Untersuchungsausschuß und Anklage

So richtig brisant wurde die Flick-Affäre erst Ende 1982. Acht Wochen nach dem Sturz der Regierung Schmidt erschien der "Spiegel" mit weiteren Enthüllungen. Im Mai 1983 setzte der Bundestag einen Untersuchungsausschuß ein. Für die SPD gab es keine Gründe mehr, auf den kompromittierten Ex-Koalitionspartner Rücksicht zu nehmen. Die zuständige Staatsanwaltschaft brauchte deshalb auch nicht zu befürchten, von der nordrhein-westfälischen SPD-Landesregierung gebremst zu werden.

Ein Jahr später, am 29. November 1983, gab die Staatsanwaltschaft bekannt, daß sie gegen zwei Angestellte des Flick-Konzerns und drei FDP-Politiker Anklage erheben werde: Gegen den Flick-Bevollmächtigen von Brauchitsch und dessen Gehilfen Nemitz wegen fortgesetzter Bestechung, gegen Friederichs, Lambsdorff und Riemer wegen Bestechlichkeit. Die Verfahren gegen die übrigen Beschuldigten würden eingestellt.
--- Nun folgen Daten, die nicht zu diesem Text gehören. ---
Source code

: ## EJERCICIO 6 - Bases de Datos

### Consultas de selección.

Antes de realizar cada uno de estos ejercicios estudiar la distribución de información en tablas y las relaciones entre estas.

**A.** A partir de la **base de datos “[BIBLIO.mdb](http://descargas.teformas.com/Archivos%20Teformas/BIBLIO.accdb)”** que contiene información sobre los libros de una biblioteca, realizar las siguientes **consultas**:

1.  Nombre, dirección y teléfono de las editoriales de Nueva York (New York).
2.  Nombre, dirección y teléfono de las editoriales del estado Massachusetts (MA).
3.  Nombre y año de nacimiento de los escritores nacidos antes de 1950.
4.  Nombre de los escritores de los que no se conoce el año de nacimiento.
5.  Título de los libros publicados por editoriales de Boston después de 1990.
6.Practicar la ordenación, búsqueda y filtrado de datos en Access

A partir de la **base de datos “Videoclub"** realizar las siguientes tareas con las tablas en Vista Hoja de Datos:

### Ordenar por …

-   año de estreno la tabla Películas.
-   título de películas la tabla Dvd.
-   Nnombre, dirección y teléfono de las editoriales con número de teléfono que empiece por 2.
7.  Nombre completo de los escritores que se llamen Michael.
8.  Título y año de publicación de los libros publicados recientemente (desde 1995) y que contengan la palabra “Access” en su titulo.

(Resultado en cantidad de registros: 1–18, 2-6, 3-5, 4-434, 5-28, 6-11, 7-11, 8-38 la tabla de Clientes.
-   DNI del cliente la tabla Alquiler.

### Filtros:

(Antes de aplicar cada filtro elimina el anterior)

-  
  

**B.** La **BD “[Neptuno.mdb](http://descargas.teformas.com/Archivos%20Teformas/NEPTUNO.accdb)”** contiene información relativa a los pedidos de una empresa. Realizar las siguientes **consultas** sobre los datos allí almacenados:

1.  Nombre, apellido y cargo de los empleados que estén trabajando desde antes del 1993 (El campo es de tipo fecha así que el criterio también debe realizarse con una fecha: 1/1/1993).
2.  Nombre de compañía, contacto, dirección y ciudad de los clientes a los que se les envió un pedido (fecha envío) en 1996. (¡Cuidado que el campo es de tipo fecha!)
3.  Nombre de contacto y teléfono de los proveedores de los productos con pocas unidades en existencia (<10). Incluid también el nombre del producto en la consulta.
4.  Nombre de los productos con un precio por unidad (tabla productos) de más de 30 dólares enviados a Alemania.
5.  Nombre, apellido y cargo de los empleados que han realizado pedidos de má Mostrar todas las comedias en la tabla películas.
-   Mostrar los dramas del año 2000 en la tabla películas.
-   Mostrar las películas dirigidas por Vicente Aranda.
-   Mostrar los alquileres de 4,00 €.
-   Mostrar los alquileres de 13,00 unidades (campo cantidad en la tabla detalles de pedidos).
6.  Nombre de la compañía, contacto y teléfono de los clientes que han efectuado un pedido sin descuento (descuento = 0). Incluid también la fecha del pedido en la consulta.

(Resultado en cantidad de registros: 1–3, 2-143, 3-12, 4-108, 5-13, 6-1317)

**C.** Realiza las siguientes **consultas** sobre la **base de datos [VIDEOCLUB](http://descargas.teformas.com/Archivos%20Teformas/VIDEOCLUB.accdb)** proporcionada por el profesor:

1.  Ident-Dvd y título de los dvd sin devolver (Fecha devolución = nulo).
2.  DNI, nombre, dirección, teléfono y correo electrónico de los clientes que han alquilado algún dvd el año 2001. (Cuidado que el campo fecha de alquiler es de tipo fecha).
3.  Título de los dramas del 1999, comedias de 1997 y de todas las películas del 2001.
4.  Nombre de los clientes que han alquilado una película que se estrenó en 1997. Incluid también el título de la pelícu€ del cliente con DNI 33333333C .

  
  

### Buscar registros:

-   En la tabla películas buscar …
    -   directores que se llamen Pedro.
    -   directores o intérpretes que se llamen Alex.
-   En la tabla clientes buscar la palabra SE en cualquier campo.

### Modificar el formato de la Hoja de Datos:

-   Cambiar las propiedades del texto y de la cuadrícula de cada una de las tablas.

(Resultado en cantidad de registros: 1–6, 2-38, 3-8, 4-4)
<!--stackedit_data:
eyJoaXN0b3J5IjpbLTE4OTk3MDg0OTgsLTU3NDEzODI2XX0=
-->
Der Bundestag hob am 2. Dezember1983 auf Ersuchen der in der Flick-Affäre wegen Bestechlichkeit ermittelnden Bonner Staatsanwaltschaft die Immunität des amtierenden Bundeswirtschaftsministers Lambsdorff auf. Als die Anklage gegen ihn zugelassen wurde am 27. Juni 1984 trat Bundeswirtschaftsminister Lambsdorff zurück.

 

Auch bei Kohls Aufstieg war Flick-Geld im Spiel

Als weiteres prominentes Opfer der Flick-Affäre gab am 25. Oktober 1984 der Bundestagspräsident Rainer Barzel seinen Rücktritt bekannt: Er hatte von Flick auf Umwegen über einen Beratervertrag 1,7 Millionen Mark erhalten, die ihn finanziell dafür entschädigen sollten, daß er zugunsten von Helmut Kohl auf den CDU-Parteivorsitz verzichtet hatte. - Der Weg Kohls an die Spitze der CDU war also gewissermaßen "von Flick freigekauft" worden, wie es der grüne Abgeordnete Jürgen Reents am 18. Oktober im Bundestag formulierte. Der amtierende Bundestagspräsident Stücklen (CSU) sah in dieser Feststellung allerdings eine Beleidigung und schloß Reents von der Debatte aus. Dem grünen Abgeordneten Joschka Fischer entfuhr daraufhin das berühmt gewordene Wort "Mit Verlaub, Herr Präsident, Sie sind ein Arschloch!", was Stücklen wenigstens halbwegs berechtigte, nun auch Fischer wegen Beleidigung auszuschließen.

 

Regierung Kohl scheitert mit Amnestiegesetz      

Im Juni 1983 scheitert der Versuch der CDU/ FDP-Regierung, politische Parteien mit steuerlich begünstigten gemeinnützigen Organisationen gleichzustellen. Auch mehrere Anläufe, ein rückwirkend geltendes Amnestiegesetz für Politiker und Parteispender im Bundestag durchzusetzen, misslingen. Nach diesen Misserfolgen weigert sich die Bundesregierung, dem Flick-Untersuchungsausschuss alle gewünschten Akten zur Verfügung zu stellen. Das Bundesverfassungsgericht beurteilt diese Praxis als verfassungswidrig. Die Akten müssen ausgehändigt werden. Auch 1984 scheitert die Regierung Kohl mit einem Amnestiegesetz.

 

Lambsdorff und Friderichs werden verurteilt - wegen Steuerhinterziehung

Der Flick-Manager von Brauchitsch bekam wegen Steuerhinterziehung zwei Jahre Gefängnis, die gegen Zahlung eine Geldbuße von 550.000 Mark auf drei Jahre zur Bewährung ausgesetzt wurden. Lambsdorff und Friderichs wurden ebenfalls wegen Steuerhinterziehung zu Geldstrafen von 180.000 Mark bzw. 61.500 Mark verurteilt. Die Verurteilungen im Februar 1987 bezogen sich auf eher periphere Anklagepunkte.
 

Den Kernpunkt der Anklage - Bestechung bzw. Bestechlichkeit - sah die Strafkammer nicht als erwiesen an: Sicher bestehe "der nicht unerhebliche Verdacht", daß Lambsdorff und Friderichs zur Zeit ihrer Ministertätigkeit Zahlungen von Flick erhalten hätten. Ein direkter Zusammenhang dieser Zahlungen mit der Steuerbefreiung für Flick im Sinne einer "Unrechtsvereinbarung" sei aber nicht nachweisbar.